### Data

_ _ _

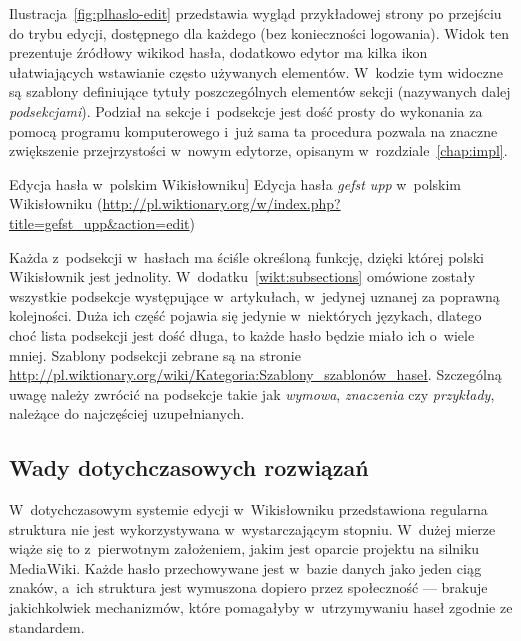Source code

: Ilustracja~\ref{fig:plhaslo-edit} przedstawia wygląd przykładowej strony po przejściu do trybu edycji, dostępnego dla każdego (bez konieczności logowania). Widok ten prezentuje źródłowy wikikod hasła, dodatkowo edytor ma kilka ikon ułatwiających wstawianie często używanych elementów. W~kodzie tym widoczne są szablony definiujące tytuły poszczególnych elementów sekcji (nazywanych dalej \emph{podsekcjami}). Podział na sekcje i~podsekcje jest dość prosty do wykonania za pomocą programu komputerowego i~już sama ta procedura pozwala na znaczne zwiększenie przejrzystości w~nowym edytorze, opisanym w~rozdziale~\ref{chap:impl}.

\begin{illustration}
	\caption
		[Edycja hasła w~polskim Wikisłowniku]
		{Edycja hasła \emph{gefst upp} w~polskim Wikisłowniku (\protect\url{http://pl.wiktionary.org/w/index.php?title=gefst_upp&action=edit})}
	\label{fig:plhaslo-edit}
\end{illustration}

Każda z~podsekcji w~hasłach ma ściśle określoną funkcję, dzięki której polski Wikisłownik jest jednolity. W~dodatku~\ref{wikt:subsections} omówione zostały wszystkie podsekcje występujące w~artykułach, w~jedynej uznanej za poprawną kolejności. Duża ich część pojawia się jedynie w~niektórych językach, dlatego choć lista podsekcji jest dość długa, to każde hasło będzie miało ich o~wiele mniej. Szablony podsekcji zebrane są na stronie \url{http://pl.wiktionary.org/wiki/Kategoria:Szablony_szablonów_haseł}. Szczególną uwagę należy zwrócić na podsekcje takie jak \emph{wymowa}, \emph{znaczenia} czy \emph{przykłady}, należące do najczęściej uzupełnianych.

\subsection{Wady dotychczasowych rozwiązań}
\label{wikt:drawbacks}
W~dotychczasowym systemie edycji w~Wikisłowniku przedstawiona regularna struktura nie jest wykorzystywana w~wystarczającym stopniu. W~dużej mierze wiąże się to z~pierwotnym założeniem, jakim jest oparcie projektu na silniku MediaWiki. Każde hasło przechowywane jest w~bazie danych jako jeden ciąg znaków, a~ich struktura jest wymuszona dopiero przez społeczność --- brakuje jakichkolwiek mechanizmów, które pomagałyby w~utrzymywaniu haseł zgodnie ze standardem.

_ _ _

### Exercise description
Repeat every entry exactly. Do not include the pictures.

### Exercise output
Source code

: Ilustracja~\ref{fig:plhaslo-edit} przedstawia wygląd przykładowej strony po przejściu do trybu edycji, dostępnego dla każdego (bez konieczności logowania). Widok ten prezentuje źródłowy wikikod hasła, dodatkowo edytor ma kilka ikon ułatwiających wstawianie często używanych elementów. W~kodzie tym widoczne są szablony definiujące tytuły poszczególnych elementów sekcji (nazywanych dalej \emph{podsekcjami}). Podział na sekcje i~podsekcje jest dość prosty do wykonania za pomocą programu komputerowego i~już sama ta procedura pozwala na znaczne zwiększenie przejrzystości w~nowym edytorze, opisanym w~rozdziale~\ref{chap:impl}.

\begin{illustration}
	\caption
		[Edycja hasła w~polskim Wikisłowniku]
		{Edycja hasła \emph{gefst upp} w~polskim Wikisłowniku (\protect\url{http://pl.wiktionary.org/w/index.php?title=gefst_upp&action=edit})}
	\label{fig:plhaslo-edit}
\end{illustration}

Każda z~podsekcji w~hasłach ma ściśle określoną funkcję, dzięki której polski Wikisłownik jest jednolity. W~dodatku~\ref{wikt:subsections} omówione zostały wszystkie podsekcje występujące w~artykułach, w~jedynej uznanej za poprawną kolejności. Duża ich część pojawia się jedynie w~niektórych językach, dlatego choć lista podsekcji jest dość długa, to każde hasło będzie miało ich o~wiele mniej. Szablony podsekcji zebrane są na stronie \url{http://pl.wiktionary.org/wiki/Kategoria:Szablony_szablonów_haseł}. Szczególną uwagę należy zwrócić na podsekcje takie jak \emph{wymowa}, \emph{znaczenia} czy \emph{przykłady}, należące do najczęściej uzupełnianych.

\subsection{Wady dotychczasowych rozwiązań}
\label{wikt:drawbacks}
W~dotychczasowym systemie edycji w~Wikisłowniku przedstawiona regularna struktura nie jest wykorzystywana w~wystarczającym stopniu. W~dużej mierze wiąże się to z~pierwotnym założeniem, jakim jest oparcie projektu na silniku MediaWiki. Każde hasło przechowywane jest w~bazie danych jako jeden ciąg znaków, a~ich struktura jest wymuszona dopiero przez społeczność --- brakuje jakichkolwiek mechanizmów, które pomagałyby w~utrzymywaniu haseł zgodnie ze standardem.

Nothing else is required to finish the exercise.